Argentina’s Health Ministry has confirmed the first case of monkeypox, the rare disease that has been found in small numbers in a number of European and North American countries in recent weeks.
According to a statement from the Health Ministry, the confirmed case is a 40-year-old male patient who had returned to the country from Spain. The individual has symptoms compatible with the disease, including fever and blisters on some parts of his body.
Officials said that a PCR test had come back positive and that genetic sequencing is now needed to determine the exact form of the virus.

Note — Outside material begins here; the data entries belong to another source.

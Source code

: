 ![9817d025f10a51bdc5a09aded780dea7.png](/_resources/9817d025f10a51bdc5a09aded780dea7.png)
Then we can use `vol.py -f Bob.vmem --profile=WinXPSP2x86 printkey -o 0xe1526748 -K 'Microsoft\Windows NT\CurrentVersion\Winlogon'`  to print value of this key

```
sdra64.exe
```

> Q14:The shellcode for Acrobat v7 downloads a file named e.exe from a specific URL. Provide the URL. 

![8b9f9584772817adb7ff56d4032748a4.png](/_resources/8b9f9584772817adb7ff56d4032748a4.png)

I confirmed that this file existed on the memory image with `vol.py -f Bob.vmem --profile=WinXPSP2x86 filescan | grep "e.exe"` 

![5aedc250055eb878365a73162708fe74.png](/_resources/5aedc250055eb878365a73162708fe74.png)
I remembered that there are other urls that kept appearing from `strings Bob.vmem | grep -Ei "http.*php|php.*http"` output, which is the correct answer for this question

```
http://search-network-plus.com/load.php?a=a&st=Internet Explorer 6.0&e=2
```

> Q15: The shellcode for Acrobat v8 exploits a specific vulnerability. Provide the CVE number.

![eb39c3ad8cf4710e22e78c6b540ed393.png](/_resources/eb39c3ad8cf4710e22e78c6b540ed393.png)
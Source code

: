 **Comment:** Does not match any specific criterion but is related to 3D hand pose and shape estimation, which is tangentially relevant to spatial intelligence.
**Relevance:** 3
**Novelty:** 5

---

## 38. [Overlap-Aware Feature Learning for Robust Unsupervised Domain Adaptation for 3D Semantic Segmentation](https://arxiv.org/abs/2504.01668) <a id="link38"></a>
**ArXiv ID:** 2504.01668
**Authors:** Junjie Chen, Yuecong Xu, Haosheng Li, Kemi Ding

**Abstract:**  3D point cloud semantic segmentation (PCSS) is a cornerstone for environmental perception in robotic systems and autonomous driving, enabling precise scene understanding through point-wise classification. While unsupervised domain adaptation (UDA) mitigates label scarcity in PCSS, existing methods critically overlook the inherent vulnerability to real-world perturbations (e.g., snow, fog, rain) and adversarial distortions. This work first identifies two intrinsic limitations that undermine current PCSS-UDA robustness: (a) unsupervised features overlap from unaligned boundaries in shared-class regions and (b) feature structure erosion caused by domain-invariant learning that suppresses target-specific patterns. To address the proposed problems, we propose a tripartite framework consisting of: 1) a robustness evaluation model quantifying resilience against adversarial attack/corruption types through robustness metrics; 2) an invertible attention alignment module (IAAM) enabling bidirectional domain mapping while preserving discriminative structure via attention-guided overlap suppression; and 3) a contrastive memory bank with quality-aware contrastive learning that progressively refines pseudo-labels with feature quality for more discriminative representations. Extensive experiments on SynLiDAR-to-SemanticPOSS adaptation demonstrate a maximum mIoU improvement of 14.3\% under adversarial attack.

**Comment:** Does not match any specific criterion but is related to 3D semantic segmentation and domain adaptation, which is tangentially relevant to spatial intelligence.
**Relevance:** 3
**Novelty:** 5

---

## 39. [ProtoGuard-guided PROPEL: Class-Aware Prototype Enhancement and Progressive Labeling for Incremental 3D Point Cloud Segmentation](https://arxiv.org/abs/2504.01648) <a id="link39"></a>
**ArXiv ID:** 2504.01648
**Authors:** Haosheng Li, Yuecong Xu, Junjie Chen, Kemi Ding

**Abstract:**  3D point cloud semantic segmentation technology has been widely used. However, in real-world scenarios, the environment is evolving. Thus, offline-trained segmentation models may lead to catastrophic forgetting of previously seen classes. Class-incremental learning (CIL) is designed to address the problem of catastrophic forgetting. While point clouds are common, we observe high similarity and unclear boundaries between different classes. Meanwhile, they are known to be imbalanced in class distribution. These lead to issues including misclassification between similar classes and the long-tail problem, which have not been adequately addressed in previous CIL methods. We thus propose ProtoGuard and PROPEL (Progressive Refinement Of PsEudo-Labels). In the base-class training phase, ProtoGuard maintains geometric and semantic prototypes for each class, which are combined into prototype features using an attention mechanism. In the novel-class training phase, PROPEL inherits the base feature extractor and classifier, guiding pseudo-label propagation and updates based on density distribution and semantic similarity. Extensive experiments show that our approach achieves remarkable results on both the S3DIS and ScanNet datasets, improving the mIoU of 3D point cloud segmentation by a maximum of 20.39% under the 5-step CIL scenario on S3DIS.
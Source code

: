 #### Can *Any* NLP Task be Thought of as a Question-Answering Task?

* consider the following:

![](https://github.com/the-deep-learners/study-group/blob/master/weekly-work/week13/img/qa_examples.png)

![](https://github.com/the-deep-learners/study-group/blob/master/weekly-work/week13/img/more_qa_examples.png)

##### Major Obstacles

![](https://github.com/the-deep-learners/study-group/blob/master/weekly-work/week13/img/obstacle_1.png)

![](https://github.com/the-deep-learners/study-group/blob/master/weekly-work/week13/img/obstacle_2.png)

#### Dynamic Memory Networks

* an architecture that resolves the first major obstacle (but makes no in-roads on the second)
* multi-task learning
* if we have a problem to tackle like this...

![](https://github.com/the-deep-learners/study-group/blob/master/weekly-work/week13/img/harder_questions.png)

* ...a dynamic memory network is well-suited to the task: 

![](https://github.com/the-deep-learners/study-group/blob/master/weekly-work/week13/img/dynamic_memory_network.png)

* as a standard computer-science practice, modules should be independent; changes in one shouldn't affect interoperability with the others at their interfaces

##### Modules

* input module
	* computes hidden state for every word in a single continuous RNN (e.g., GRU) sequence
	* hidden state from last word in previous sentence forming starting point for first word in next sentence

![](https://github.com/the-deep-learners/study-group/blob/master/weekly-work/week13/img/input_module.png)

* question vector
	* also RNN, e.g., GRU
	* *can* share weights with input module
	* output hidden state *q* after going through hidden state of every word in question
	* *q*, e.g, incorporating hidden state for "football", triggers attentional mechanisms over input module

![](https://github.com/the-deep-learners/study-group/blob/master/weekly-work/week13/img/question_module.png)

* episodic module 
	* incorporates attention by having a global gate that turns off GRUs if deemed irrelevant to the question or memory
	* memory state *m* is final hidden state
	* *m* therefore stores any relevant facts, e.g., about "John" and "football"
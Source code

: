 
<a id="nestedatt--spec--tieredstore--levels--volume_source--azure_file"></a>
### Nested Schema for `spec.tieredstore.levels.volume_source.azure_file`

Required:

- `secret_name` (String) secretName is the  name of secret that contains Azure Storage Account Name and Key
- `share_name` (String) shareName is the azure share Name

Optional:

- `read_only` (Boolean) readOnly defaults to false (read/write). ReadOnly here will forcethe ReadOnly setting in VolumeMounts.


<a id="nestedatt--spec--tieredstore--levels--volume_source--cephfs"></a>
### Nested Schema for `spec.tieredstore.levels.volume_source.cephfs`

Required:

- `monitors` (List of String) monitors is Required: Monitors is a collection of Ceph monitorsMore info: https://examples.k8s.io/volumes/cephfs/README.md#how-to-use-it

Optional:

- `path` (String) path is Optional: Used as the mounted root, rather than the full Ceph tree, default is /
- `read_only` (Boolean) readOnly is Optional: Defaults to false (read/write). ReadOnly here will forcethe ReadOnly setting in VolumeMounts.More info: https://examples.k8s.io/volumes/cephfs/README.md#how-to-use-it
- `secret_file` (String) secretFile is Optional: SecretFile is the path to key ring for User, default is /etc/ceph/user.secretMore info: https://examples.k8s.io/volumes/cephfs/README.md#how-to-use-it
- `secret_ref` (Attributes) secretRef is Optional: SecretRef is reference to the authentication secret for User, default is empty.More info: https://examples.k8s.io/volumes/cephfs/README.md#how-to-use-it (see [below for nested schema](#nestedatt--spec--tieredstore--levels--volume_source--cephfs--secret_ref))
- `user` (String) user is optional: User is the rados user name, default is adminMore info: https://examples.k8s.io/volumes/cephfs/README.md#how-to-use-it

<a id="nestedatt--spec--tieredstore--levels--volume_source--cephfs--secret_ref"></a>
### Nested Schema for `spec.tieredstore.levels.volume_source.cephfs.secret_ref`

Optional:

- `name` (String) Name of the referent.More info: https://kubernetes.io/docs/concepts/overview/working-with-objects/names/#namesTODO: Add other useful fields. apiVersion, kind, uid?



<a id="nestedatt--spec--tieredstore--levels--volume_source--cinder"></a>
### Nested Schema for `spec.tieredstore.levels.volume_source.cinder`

After arriving in the country, the man visited a clinic in Buenos Aires City, where he was isolated and monitored while awaiting the results of tests. Samples were analysed by the ANLIS-Malbrán institute that specialises in infectious diseases.
"Today the Electron Microscopy Service of the Virology Department of the National Institute of Infectious Diseases ANLIS 'Dr. Carlos G. Malbrán' stated that the first result obtained from samples of vesicular content corresponding to the suspected case determined the presence of viral particles compatible with Poxvirus of the genus Orthopox, a virus that does not circulate in Argentina, and which has a high probability of compatibility with monkeypox," the Health Ministry said in its statement.
"This first result, together with the clinical presentation and the epidemiological background represent a high probability that this is a true case of simian smallpox, although [additional] studies are necessary to confirm it,” it added.
"The person presents ulcerative lesions with no other associated symptoms, arrived in the country on May 25 and showed symptoms on May 26," said the Ministry. The patient remains in isolation and is “in good general condition, and his close contacts are under strict clinical and epidemiological control."
Monkeypox is a viral zoonosis (a virus transmitted to humans from animals) with symptoms very similar to those seen in the past in smallpox patients, although it is clinically less severe. It is endemic in 11 countries in West and Central Africa.
The rare disease spreads by a bite or direct contact with an infected animal's blood, meat or bodily fluids, and initial symptoms include a high fever before quickly developing into a rash.
People infected with it also get a chickenpox-like rash on their hands and face.
No treatment exists but the symptoms usually clear up after two to four weeks, and it is not usually fatal.
Over the past few days, several European and North American countries including Britain, France and the United States have reported cases of the rare virus.
Medical authorities have said, however, that the risk that the disease will spread widely is low.